Song für diese Geschichte: „It'll Be Okay" von Shawn Mendes.
Unsicher stehe ich vor Joshuas Tür und klopfe. Ich hoffe, er ist überhaupt zuhause. Ich habe mich weder angekündigt noch irgendwie angedeutet, dass ich vorbeikomme, es war eine Kurzschlussreaktion. Schluckend höre ich das Surren der Klingel.
Ich musste das jetzt loswerden, musste mit irgendjemandem reden, und wieso nicht mit meinem besten Freund, seit wir 12 sind?

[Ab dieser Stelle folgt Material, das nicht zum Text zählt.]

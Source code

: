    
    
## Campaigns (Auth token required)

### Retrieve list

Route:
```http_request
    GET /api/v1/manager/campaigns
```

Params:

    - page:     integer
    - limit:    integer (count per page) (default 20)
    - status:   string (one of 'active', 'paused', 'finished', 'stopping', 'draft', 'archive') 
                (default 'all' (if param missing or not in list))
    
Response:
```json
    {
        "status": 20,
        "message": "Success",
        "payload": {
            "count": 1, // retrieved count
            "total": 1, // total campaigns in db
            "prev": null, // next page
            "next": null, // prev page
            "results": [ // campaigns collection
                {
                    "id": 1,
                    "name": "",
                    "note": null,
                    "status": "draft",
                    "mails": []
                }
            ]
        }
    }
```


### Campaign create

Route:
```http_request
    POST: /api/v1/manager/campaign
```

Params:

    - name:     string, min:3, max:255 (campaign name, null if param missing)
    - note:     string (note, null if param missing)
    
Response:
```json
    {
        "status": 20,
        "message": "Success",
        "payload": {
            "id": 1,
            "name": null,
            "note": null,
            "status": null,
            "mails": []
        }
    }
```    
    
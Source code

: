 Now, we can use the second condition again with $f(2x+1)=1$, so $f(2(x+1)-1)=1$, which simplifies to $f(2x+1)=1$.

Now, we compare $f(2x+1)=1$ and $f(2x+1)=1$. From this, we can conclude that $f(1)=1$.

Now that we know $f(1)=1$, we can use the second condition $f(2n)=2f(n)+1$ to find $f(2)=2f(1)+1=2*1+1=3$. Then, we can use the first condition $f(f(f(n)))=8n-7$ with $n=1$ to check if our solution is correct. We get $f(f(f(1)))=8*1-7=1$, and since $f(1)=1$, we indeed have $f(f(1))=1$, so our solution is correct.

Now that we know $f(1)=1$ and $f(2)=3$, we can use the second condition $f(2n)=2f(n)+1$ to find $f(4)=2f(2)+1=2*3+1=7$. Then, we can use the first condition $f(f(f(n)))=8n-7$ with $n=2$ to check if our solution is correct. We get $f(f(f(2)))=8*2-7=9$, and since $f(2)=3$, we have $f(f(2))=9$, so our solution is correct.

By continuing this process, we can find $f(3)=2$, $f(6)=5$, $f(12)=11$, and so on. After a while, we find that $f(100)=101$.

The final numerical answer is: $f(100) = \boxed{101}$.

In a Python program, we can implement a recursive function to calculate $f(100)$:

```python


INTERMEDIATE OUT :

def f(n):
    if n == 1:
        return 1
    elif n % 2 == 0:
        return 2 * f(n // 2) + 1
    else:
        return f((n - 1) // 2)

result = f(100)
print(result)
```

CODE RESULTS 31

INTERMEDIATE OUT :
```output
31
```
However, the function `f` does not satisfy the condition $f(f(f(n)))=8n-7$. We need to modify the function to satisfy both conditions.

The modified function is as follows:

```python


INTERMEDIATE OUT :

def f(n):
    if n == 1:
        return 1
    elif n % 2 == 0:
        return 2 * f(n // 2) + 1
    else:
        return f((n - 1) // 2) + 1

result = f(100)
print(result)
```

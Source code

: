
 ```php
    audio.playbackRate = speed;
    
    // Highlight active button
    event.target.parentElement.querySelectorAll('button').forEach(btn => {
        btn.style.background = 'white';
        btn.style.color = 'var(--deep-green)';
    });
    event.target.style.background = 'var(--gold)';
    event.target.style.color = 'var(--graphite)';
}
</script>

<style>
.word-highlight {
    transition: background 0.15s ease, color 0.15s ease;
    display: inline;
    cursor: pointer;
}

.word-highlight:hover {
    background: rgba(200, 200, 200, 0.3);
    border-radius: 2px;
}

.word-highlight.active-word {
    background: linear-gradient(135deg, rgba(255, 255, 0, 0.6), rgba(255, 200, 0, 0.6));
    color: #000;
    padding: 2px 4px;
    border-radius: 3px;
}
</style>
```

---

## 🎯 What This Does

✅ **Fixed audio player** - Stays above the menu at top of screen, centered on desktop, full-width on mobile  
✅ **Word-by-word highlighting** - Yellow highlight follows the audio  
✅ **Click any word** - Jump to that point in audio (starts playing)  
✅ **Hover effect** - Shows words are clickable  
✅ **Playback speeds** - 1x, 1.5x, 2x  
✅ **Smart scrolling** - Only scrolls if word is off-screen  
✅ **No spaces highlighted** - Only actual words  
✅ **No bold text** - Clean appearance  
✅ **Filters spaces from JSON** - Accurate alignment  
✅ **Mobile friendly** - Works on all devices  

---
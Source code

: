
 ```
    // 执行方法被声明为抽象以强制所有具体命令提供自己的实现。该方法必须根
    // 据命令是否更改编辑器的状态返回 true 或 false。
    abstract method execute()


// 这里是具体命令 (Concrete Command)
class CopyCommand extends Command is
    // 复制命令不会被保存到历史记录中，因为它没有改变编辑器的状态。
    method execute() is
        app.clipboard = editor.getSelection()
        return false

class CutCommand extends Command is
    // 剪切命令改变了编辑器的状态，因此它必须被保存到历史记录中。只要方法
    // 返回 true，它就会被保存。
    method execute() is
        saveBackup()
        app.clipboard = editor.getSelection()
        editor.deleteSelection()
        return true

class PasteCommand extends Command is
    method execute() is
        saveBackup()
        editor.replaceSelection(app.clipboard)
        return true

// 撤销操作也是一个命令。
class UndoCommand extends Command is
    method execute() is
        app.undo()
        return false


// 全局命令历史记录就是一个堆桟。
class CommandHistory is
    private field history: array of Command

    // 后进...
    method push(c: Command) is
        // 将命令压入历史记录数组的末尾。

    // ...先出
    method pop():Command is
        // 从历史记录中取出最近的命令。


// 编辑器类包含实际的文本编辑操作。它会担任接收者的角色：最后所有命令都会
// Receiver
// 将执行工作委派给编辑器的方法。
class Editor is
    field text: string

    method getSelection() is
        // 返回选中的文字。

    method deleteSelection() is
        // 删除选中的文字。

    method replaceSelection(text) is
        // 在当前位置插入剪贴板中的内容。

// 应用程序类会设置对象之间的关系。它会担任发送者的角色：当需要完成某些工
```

Lina öffnet mir überrascht die Tür. Gott, ich hoffe, ich habe die zwei nicht bei irgendwas gestört. Nervös spiele ich mit meinem Daumen und frage Lina, ob Joshua auch zuhause ist, und sie erwidert meine Frage mit einem Nicken und einem leisen „Ist alles okay, Serge?". Überrascht über die Frage antworte ich ihr mit einem schlichten Ja, und sie bittet mich reinzukommen, immerhin würde ich mich bei ihnen eh auskennen.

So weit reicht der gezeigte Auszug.